Sony Pictures Entertainment

The film once again follows Hardy’s Eddie Brock who now shares his body with Venom, an alien symbiote who has a particular taste for human brains. The two bicker like an old married couple and Venom has a tendency to get Eddie in trouble, especially after he lashes out at Cletus Kasady, a deranged serial killer and accidentally gives him a symbiote of his own, allowing Kasady to escape prison and wreak havoc in his search for his long-lost love Frances Barrison, aka Shriek. 

Venom: Let There Be Carnage has very little to offer in terms of uniqueness and originality. The plot moves exactly the way you expect it to and the character beats are predictable, but there’s one thing that Let There Be Carnage does differently to the first one: it remembers to have fun. Let There Be Carnage’s charm is mostly down to Tom Hardy who was already funny in the first film, but has relaxed considerably in this film and his dynamic with himself as Venom is genuinely amusing and entertaining rather than forced. There is a level of self-awareness this time around which gives the film an edge over its predecessor. 

Also returning to the world of symbiotes is Michelle Williams as Anne, who was rather dreadful in the first one and Williams was clearly out of her comfort zone in a big budget action romp. Like Hardy’s, her performance here is also much more relaxed and her dynamic with Hardy is playful, but the real MVP of the film is Anne’s boyfriend Dan, played brilliantly by Reid Scott.

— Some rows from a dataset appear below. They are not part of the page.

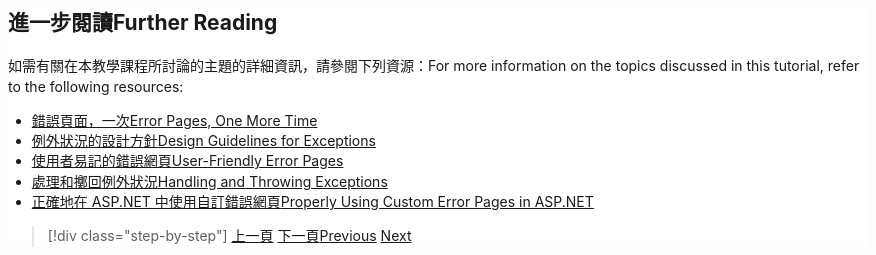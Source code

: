 ## <a name="further-reading"></a><span data-ttu-id="d3e53-250">進一步閱讀</span><span class="sxs-lookup"><span data-stu-id="d3e53-250">Further Reading</span></span>

<span data-ttu-id="d3e53-251">如需有關在本教學課程所討論的主題的詳細資訊，請參閱下列資源：</span><span class="sxs-lookup"><span data-stu-id="d3e53-251">For more information on the topics discussed in this tutorial, refer to the following resources:</span></span>

- [<span data-ttu-id="d3e53-252">錯誤頁面，一次</span><span class="sxs-lookup"><span data-stu-id="d3e53-252">Error Pages, One More Time</span></span>](http://www.smashingmagazine.com/2009/01/29/404-error-pages-one-more-time/)
- [<span data-ttu-id="d3e53-253">例外狀況的設計方針</span><span class="sxs-lookup"><span data-stu-id="d3e53-253">Design Guidelines for Exceptions</span></span>](https://msdn.microsoft.com/library/ms229014.aspx)
- [<span data-ttu-id="d3e53-254">使用者易記的錯誤網頁</span><span class="sxs-lookup"><span data-stu-id="d3e53-254">User-Friendly Error Pages</span></span>](http://aspnet.4guysfromrolla.com/articles/090606-1.aspx)
- [<span data-ttu-id="d3e53-255">處理和擲回例外狀況</span><span class="sxs-lookup"><span data-stu-id="d3e53-255">Handling and Throwing Exceptions</span></span>](https://msdn.microsoft.com/library/5b2yeyab.aspx)
- [<span data-ttu-id="d3e53-256">正確地在 ASP.NET 中使用自訂錯誤網頁</span><span class="sxs-lookup"><span data-stu-id="d3e53-256">Properly Using Custom Error Pages in ASP.NET</span></span>](http://professionalaspnet.com/archive/2007/09/30/Properly-Using-Custom-Error-Pages-in-ASP.NET.aspx)

>[!div class="step-by-step"]
<span data-ttu-id="d3e53-257">[上一頁](strategies-for-database-development-and-deployment-vb.md)
[下一頁](processing-unhandled-exceptions-vb.md)</span><span class="sxs-lookup"><span data-stu-id="d3e53-257">[Previous](strategies-for-database-development-and-deployment-vb.md)
[Next](processing-unhandled-exceptions-vb.md)</span></span>
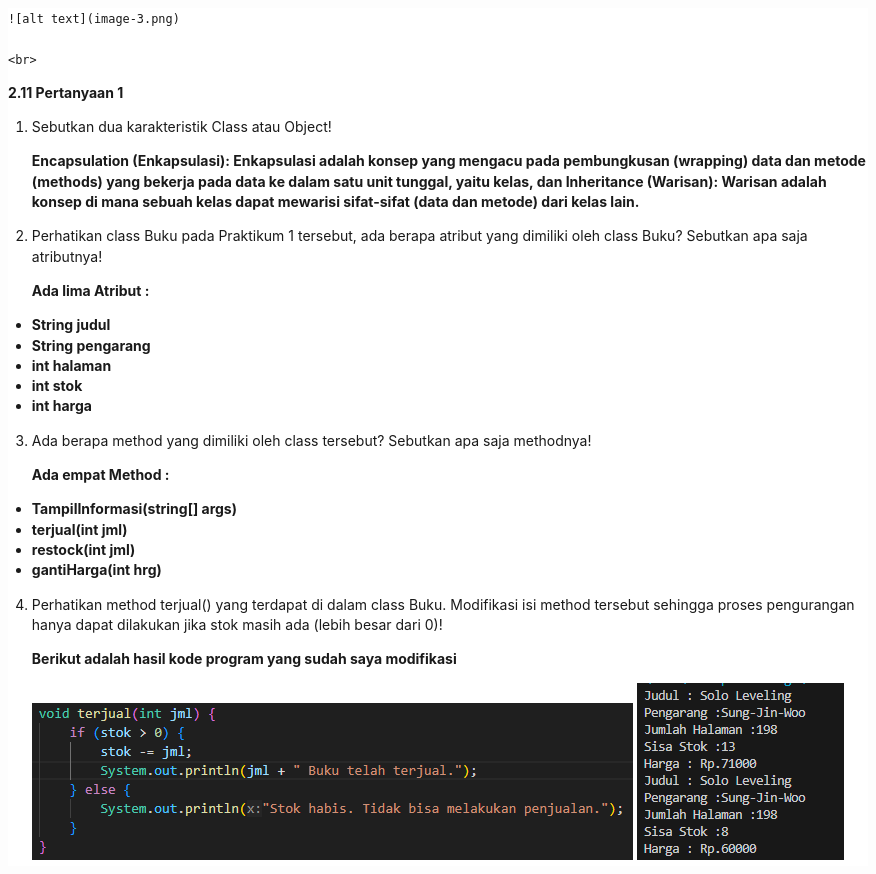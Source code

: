     ![alt text](image-3.png)

    <br>

<b>2.11 Pertanyaan 1</b>

1. Sebutkan dua karakteristik Class atau Object!<p>
<b>Encapsulation (Enkapsulasi): Enkapsulasi adalah konsep yang mengacu pada pembungkusan (wrapping) data dan metode (methods) yang bekerja pada data ke dalam satu unit tunggal, yaitu kelas, dan Inheritance (Warisan): Warisan adalah konsep di mana sebuah kelas dapat mewarisi sifat-sifat (data dan metode) dari kelas lain.</p></b>

2. Perhatikan class Buku pada Praktikum 1 tersebut, ada berapa atribut yang dimiliki oleh class
Buku? Sebutkan apa saja atributnya!
<b><p>Ada lima Atribut : </p>
* String judul
* String pengarang
* int halaman
* int stok
* int harga</b>

3. Ada berapa method yang dimiliki oleh class tersebut? Sebutkan apa saja methodnya!
<b><p>Ada empat Method :</p>
* TampilInformasi(string[] args)
* terjual(int jml)
* restock(int jml)
* gantiHarga(int hrg)</b>

4. Perhatikan method terjual() yang terdapat di dalam class Buku. Modifikasi isi method tersebut
sehingga proses pengurangan hanya dapat dilakukan jika stok masih ada (lebih besar dari 0)!
<b><p>Berikut adalah hasil kode program yang sudah saya modifikasi </p></b>
![alt text](image-8.png)
![alt text](image-9.png)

Sony Pictures Entertainment

The always charismatic Woody Harrelson fares well as Carnage, but due to the studio aiming for a low age rating to allow younger audiences to flood cinemas, isn’t allowed much to do. The film’s biggest weaknesses are its simplicity and it’s lack of brain eating. The plot moves fast and often without any thematic weight; Let There Be Carnage is pure popcorn entertainment and as such, almost first class, but its plot doesn’t stand for any scrutiny nor does it offer anything new or exciting. It desperately needed more spectacle and Venom munching on brains to really hit the mark but Serkis occasionally manages to create the illusion of violence, such as when Carnage shoves his long tongue down a poor man’s throat. 

All in all, there is much to enjoy about Venom: Let There Be Carnage. It might not be perfect, but it almost wears its flaws proudly on its sleeve and is only concerned with providing its audience with a good time and in that, Let There Be Carnage excels. It may be a tad forgettable and its plot too convenient and simple, but it’s a bloody good time and it really feels like Serkis finally got Venom right on screen. 

Venom: Let There Be Carnage is in UK cinemas October 15.